If v is a column vector, then it's transpose v^T is a row vector and then v^T * M is the only valid multiplication order. However, to achieve the same result as before, say x = M * v, you have to also transpose M: x^T = v^T * M^T.
If M is the product of two matrices A and B, what we get here due to the non-commutative way of matrix multiplication is this:
x = M * v
x = A * B * v
x = A * (B * v)
or, we could say:
y = B * v
x = A * y
so clearly, B is applied first.
In the transposed convention with row matrices, we need to follow (A * B)^T = B^T * A^T and get
x^T = v^T * M^T
x^T = v^T * B^T * A^T
x^T = (v^T * B^T) * A^T
So B^T again is applied first.
Actually, when you consider the multiplication order, the matrix which is written closest to the vector is generally the one applied first.
I don't believe this has anything to do with column major/row major convention and notation as some threads suggest.
You are right, it has absolutely nothing to do with that. The storage order can be arbitrary and does not change the meaning of the matrices and operations. The confusion often comes from the fact that interpreting a matrix which is stored column-major as a matrix stored row-major (or vice-versa) will just have the effect of transposing the matrix.
Also, GLSL and HLSL and many math libraries do not use explicit column or row vectors, but use it as it fits. E.g., in GLSL you can write:
vec4 v;
mat4 M;
vec4 a = M * v; // v is treated as column vector here
vec4 b = v * M; // v is treated as row vector now
// NOTE: a and b are NOT equal here, they would be if b = v * transpose(M), so by swapping the multiplication order, you get the effect of transposing the matrix
Is there a historical reason for this?
OpenGL follows classical math conventions at many points (i.e. the window space origin is bottom-left and not top-left as most window systems do work), the old fixed function view space convention was to use a right-handed coordinate system (z pointing out of the screen towards the viewer, so the camera looking towards -z), and the OpenGL spec uses column vectors to this day. This means that the vertex transform has to be M * v and the "reverse" order of the transformations applies.
This means, in legacy GL, the following sequence:
glLoadIdentity(); // M = I
glRotate(...); // M = M * R = R
glTranslate(...); // M = M * T = R * T
will first translate the object, and then rotate it.

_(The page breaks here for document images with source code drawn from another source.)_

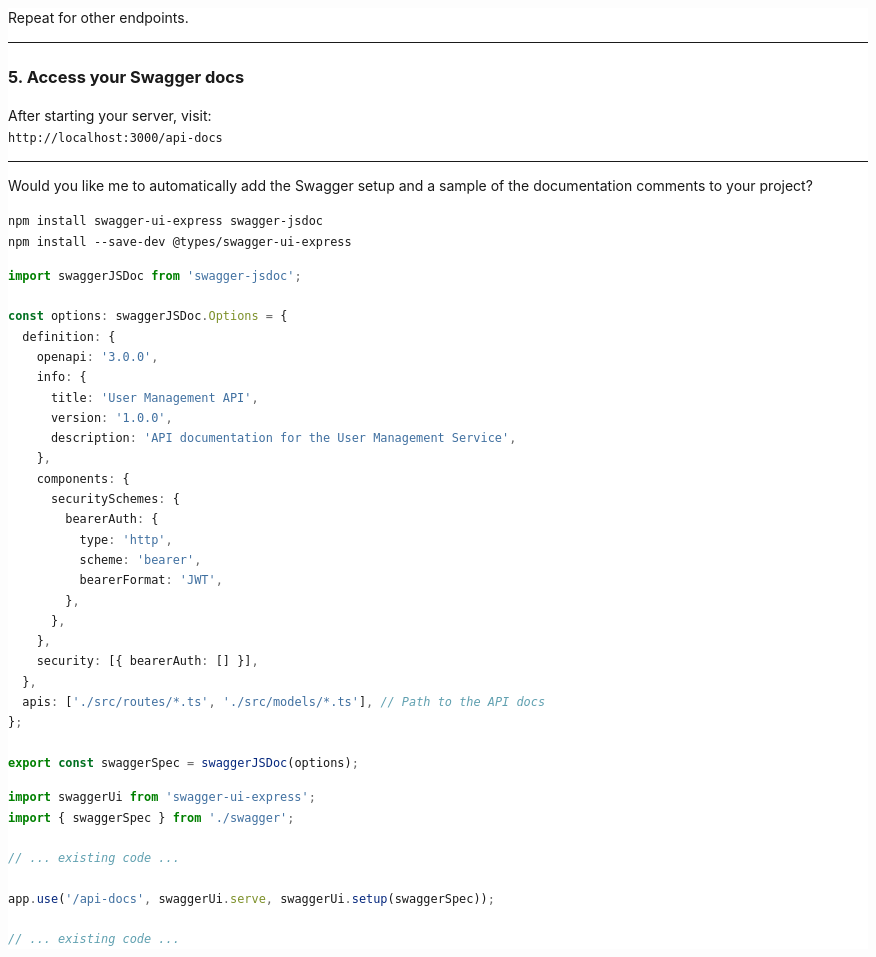 Repeat for other endpoints.

---

### 5. Access your Swagger docs

After starting your server, visit:  
`http://localhost:3000/api-docs`

---

Would you like me to automatically add the Swagger setup and a sample of the documentation comments to your project?

```shellscript
npm install swagger-ui-express swagger-jsdoc
npm install --save-dev @types/swagger-ui-express
```

```typescript
import swaggerJSDoc from 'swagger-jsdoc';

const options: swaggerJSDoc.Options = {
  definition: {
    openapi: '3.0.0',
    info: {
      title: 'User Management API',
      version: '1.0.0',
      description: 'API documentation for the User Management Service',
    },
    components: {
      securitySchemes: {
        bearerAuth: {
          type: 'http',
          scheme: 'bearer',
          bearerFormat: 'JWT',
        },
      },
    },
    security: [{ bearerAuth: [] }],
  },
  apis: ['./src/routes/*.ts', './src/models/*.ts'], // Path to the API docs
};

export const swaggerSpec = swaggerJSDoc(options);
```

```typescript
import swaggerUi from 'swagger-ui-express';
import { swaggerSpec } from './swagger';

// ... existing code ...

app.use('/api-docs', swaggerUi.serve, swaggerUi.setup(swaggerSpec));

// ... existing code ...
```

GLM was designed to follow the OpenGL conventions by default, and the function glm::mat4 glm::translate(glm::mat4 const& m, glm::vec3 const& translation); is explicitely emulating the old fixed-function GL behavior.
It just seems a bit backwards to me and I would probably rewrite the functions unless there's a good enough reason for it.
Do as you wish. You could set up fnctions which instead of psot-multiply do a pre-multiplication. Or you could set up all transformation matrices as transposed, and post-multiply in the order you consider "intuitive". But note that for someone following either classical math conventions, or typical GL conventions, the "backwards" notation is the "intuitive" one.